▶ [REQUIRED WORK]:
Give the following records again in full and without alteration.

-- RECORD EXCERPTS follows --

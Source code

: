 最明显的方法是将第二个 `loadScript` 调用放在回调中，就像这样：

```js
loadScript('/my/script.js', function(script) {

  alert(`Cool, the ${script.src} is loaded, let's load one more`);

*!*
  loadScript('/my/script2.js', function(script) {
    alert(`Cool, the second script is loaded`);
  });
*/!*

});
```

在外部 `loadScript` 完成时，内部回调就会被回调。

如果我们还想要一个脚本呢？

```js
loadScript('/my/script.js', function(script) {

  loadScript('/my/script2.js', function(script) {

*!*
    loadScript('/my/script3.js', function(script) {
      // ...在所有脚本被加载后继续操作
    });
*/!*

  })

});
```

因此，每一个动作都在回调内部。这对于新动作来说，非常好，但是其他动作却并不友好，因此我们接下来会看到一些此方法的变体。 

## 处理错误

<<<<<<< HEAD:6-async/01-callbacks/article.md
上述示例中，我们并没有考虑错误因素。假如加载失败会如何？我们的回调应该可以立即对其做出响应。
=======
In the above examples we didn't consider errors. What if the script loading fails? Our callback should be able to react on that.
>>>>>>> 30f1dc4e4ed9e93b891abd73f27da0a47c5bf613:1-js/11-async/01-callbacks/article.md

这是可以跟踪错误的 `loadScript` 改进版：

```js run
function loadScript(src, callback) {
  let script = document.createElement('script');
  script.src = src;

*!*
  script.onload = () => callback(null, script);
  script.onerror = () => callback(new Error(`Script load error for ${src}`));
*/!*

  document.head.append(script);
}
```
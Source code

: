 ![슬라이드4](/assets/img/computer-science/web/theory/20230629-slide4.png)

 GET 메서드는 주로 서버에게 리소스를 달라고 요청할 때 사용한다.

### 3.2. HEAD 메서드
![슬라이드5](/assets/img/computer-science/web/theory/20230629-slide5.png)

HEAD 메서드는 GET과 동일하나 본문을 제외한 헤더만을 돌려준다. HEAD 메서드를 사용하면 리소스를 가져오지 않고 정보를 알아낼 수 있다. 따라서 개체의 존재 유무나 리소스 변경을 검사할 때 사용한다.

-- RECORD EXCERPTS concluded --

▶ [REPLY]:
Source code

: 最明显的方法是将第二个 `loadScript` 调用放在回调中，就像这样：

```js
loadScript('/my/script.js', function(script) {

  alert(`Cool, the ${script.src} is loaded, let's load one more`);

*!*
  loadScript('/my/script2.js', function(script) {
    alert(`Cool, the second script is loaded`);
  });
*/!*

});
```

在外部 `loadScript` 完成时，内部回调就会被回调。

如果我们还想要一个脚本呢？

```js
loadScript('/my/script.js', function(script) {

  loadScript('/my/script2.js', function(script) {

*!*
    loadScript('/my/script3.js', function(script) {
      // ...在所有脚本被加载后继续操作
    });
*/!*

  })

});
```

因此，每一个动作都在回调内部。这对于新动作来说，非常好，但是其他动作却并不友好，因此我们接下来会看到一些此方法的变体。 

## 处理错误

<<<<<<< HEAD:6-async/01-callbacks/article.md
上述示例中，我们并没有考虑错误因素。假如加载失败会如何？我们的回调应该可以立即对其做出响应。
=======
In the above examples we didn't consider errors. What if the script loading fails? Our callback should be able to react on that.
>>>>>>> 30f1dc4e4ed9e93b891abd73f27da0a47c5bf613:1-js/11-async/01-callbacks/article.md

这是可以跟踪错误的 `loadScript` 改进版：

```js run
function loadScript(src, callback) {
  let script = document.createElement('script');
  script.src = src;

*!*
  script.onload = () => callback(null, script);
  script.onerror = () => callback(new Error(`Script load error for ${src}`));
*/!*

  document.head.append(script);
}
```
Source code

: ![슬라이드4](/assets/img/computer-science/web/theory/20230629-slide4.png)

 GET 메서드는 주로 서버에게 리소스를 달라고 요청할 때 사용한다.

### 3.2. HEAD 메서드
![슬라이드5](/assets/img/computer-science/web/theory/20230629-slide5.png)

HEAD 메서드는 GET과 동일하나 본문을 제외한 헤더만을 돌려준다. HEAD 메서드를 사용하면 리소스를 가져오지 않고 정보를 알아낼 수 있다. 따라서 개체의 존재 유무나 리소스 변경을 검사할 때 사용한다.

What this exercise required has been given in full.